Therese Vaughan, the former Iowa insurance commissioner named chief executive officer of the National Association of Insurance Commissioners, said the organization will focus on educating federal lawmakers about insurance.

Ms. Vaughan held a telephone news conference yesterday after her appointment was announced at which NAIC said the Kansas City, Mo.-based group will now call Washington its headquarters and Ms. Vaughan detailed plans for the organization's beefed-up Washington presence.

One of her functions, according to Ms. Vaughan, will be to establish an NAIC Office of Insurance Information. Ms. Vaughan said that while she can understand concerns over how it could be a first step to establishing a federal regulator, “we need someone in federal government who is conversant on insurance.”

In addition to announcing that its new headquarters will be in Washington, NAIC said Andrew Beale, who acted as interim CEO during the seven-month search to replace Catherine Weatherford, who left in July, will become chief operating officer. He will also retain his current position as NAIC chief legal officer.

Ms. Vaughan said the NAIC will add several staff positions to the current complement of 16 already in Washington. The staff of 377 in Kansas City will be retained as will the New York staff of 48.

Ms. Vaughan said the NAIC first approached her about the CEO post in early December and negotiations were completed yesterday the morning.

During the press conference, NAIC officials said Ms. Vaughan's compensation would include salary, a cost of living increase and moving costs to Washington. The actual salary was not given. Her predecessor, Ms. Weatherford, was paid $370,000 a year.

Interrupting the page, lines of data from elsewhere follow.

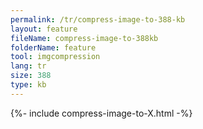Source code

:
 ```yaml
---
permalink: /tr/compress-image-to-388-kb
layout: feature
fileName: compress-image-to-388kb
folderName: feature
tool: imgcompression
lang: tr
size: 388
type: kb
---
```


{%- include compress-image-to-X.html -%}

Ms. Vaughan said in taking her new job she resigned positions on boards of directors of Principal Financial, Des Moines, Iowa, and the Insurance Marketplace Standards Association, Washington.

Ms. Vaughan was asked about a recent General Accounting Office report suggesting that the need for a federal insurance regulatory entity should be examined along with the possibility of creating an optional federal insurance charter.

Ms. Vaughan responded that concerning OFC, “I agree that they could consider it. They have in the past.”

When asked if it is feasible to split life insurance with an optional federal charter, she responded, “I'm not clear how that would work,” noting that a lot of ideas are currently being explored.

Explaining her position on state-federal insurance oversight, Ms. Vaughan referred to her comments in a May 2008 National Underwriter editorial where she described what she believes are the responsibilities of an insurance commissioner: “The first and primary responsibility” is consumers and dealing with state legislatures on local problems; then, activity on the national level; and finally, international issues.

But her editorial also noted that the “U.S. insurance regulatory system is structurally unable to speak and act with one voice, try as it may. This problem is exacerbated by the turnover in leadership at the NAIC, with a new president and possibly a new agenda every year.”

The Treasury Department's Blueprint for a Modernized Financial Regulatory Structure that was released, she wrote, aims to address issues including participating in an international market and it deserves Congress' consideration.

Under such a proposal, she continued in her editorial, state regulators could continue to offer their expertise and there would be a single office representing U.S. interests internationally.

She said she could not address the issue of how to energize the Interstate Insurance Product Regulation Commission, nor had she considered who would be its new executive director.

Ms. Vaughan initiated and helped develop and advance the Compact Commission which resulted in the creation of the IIPRC.